Anne-Cécile Vialle, die stellvertretende Präfektin und die gewählten Beamten entdecken das Insektenhotel an der Jacques-Chapou-Schule.
DDM David Naulin

Die mit den Nutzern (Studenten, Lehrerteams, kommunale Vertreter, Partir-Föderation und Anwohner) durchgeführte Konsultation ermöglichte es, die Bedürfnisse zu definieren, um sich die Umstrukturierung dieses 2.000 m² großen Innenhofs vorzustellen, der damals mit Asphalt bedeckt war, der eine echte Herausforderung darstellte Insel. Das Ziel des Projekts war zweierlei: durch die Entwässerung von 40 % der Grundfläche und die Diversifizierung der Räume einen angenehmeren Wohn- und Gemeinschaftsraum zu schaffen. Die Platanen, die sich in einem schlechten Gesundheitszustand befanden und wenig Schatten spendeten, wurden daher durch ersetzt Mehrere begrünte Gebiete, darunter ein Tal mit Wasser, das Grün und Frische bringt.

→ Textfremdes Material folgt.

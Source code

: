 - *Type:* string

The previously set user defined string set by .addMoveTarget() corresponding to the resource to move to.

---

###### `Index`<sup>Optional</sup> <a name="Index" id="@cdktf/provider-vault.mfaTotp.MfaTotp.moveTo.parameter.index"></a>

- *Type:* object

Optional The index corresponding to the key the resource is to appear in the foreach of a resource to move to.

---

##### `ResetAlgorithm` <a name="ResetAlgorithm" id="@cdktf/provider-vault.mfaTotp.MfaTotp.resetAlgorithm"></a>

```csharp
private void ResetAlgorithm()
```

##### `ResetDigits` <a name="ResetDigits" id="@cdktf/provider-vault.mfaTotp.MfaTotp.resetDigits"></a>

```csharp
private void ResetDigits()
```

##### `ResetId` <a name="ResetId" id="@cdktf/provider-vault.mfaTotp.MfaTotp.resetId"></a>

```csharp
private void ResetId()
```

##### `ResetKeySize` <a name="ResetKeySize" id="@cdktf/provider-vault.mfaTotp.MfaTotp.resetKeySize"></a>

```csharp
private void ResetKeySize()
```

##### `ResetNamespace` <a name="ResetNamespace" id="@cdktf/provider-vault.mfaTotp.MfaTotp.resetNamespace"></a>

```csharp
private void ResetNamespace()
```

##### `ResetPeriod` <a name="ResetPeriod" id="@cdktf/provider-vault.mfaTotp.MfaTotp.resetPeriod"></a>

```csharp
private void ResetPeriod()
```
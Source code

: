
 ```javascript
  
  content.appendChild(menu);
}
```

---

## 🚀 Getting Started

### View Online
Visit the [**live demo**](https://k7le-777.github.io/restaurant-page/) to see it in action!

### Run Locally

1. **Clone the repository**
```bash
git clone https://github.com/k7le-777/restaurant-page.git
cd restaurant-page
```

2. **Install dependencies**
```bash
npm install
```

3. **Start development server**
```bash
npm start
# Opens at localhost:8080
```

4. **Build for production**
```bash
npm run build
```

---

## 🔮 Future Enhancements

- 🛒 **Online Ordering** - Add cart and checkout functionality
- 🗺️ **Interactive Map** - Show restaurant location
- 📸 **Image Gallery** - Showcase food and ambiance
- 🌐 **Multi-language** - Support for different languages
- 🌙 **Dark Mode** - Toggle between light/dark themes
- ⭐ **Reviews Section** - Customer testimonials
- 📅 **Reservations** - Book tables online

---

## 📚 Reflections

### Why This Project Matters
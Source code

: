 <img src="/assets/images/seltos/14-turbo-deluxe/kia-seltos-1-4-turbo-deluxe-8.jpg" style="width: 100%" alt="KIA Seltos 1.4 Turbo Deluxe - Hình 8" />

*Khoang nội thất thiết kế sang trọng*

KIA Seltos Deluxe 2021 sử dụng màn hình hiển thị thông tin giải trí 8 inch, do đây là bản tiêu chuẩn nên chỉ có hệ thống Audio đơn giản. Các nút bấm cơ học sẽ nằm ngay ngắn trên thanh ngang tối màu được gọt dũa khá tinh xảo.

Im neuen Innenhof der Jacques-Chapou-Schule haben sich die Spielplätze vervielfacht.
DDM David Naulin

„Gewählte Beamte anderer Gemeinden besuchten den Hof, was das Interesse an diesem Pilotprojekt zeigt“, sagt André Mellinger, der Bürgermeister von Figeac. „Diese Errungenschaft ist eine Reaktion auf Klima-, Biodiversitäts-, Inklusions- und Zugänglichkeitsprobleme“, fügt Anne Laporterie, Beauftragte für Bildungspolitik der Stadt, hinzu. „Ein partizipativ und mitkonstruiert aufgebautes Projekt, das Vorbildcharakter hat.“ Laure Delmas von Cerema bestätigt: „Der neue Innenhof der Chapou-Schule ist ein Beispiel dafür, was jetzt getan werden muss.“

Die Kinder der Jacques-Chapou-Schule waren an den Diskussionen zur Gestaltung ihres Schulhofs beteiligt.
Die Kinder der Jacques-Chapou-Schule waren an den Diskussionen zur Gestaltung ihres Schulhofs beteiligt.
DDM David Naulin

Und es stimmt, dass die vom städtischen technischen Dienst geschaffene Gestaltung des Multisportplatzes, der Bänke, Holztribünen und Spielplätze schöne Räume für Pausenmomente in den Pausen bieten. Um die lehrreiche und unterhaltsame Komponente zu vervollständigen und die Aufklärung über die Artenvielfalt zu fördern, können Kinder Insekten mit einer Lupe rund um die Bienennistkästen beobachten.

Die Kinder freuen sich wie Sarah und Sihem über ihren neuen Garten. „Ich bin sehr glücklich, denn wenn ich jeden Morgen in diesem Innenhof ankomme, finde ich ihn sehr hübsch“, erklärt Sarah. „Da der grüne Innenhof nun für alle Studierenden offen und zugänglich ist, nutzen wir ihn gerne.“ „Unser neuer Garten ist schöner als er war, weil es viel mehr Vegetation gibt“, gibt Sihem zu. „Mit Kreidetafeln können wir uns ausdrücken, aber auch Informationen übermitteln.“

Der Schulhof von Chapou ist kreativ, interaktiv und belastbar. Das Rathaus plant, dieses Modell für andere Schulen in der Stadt zu übernehmen.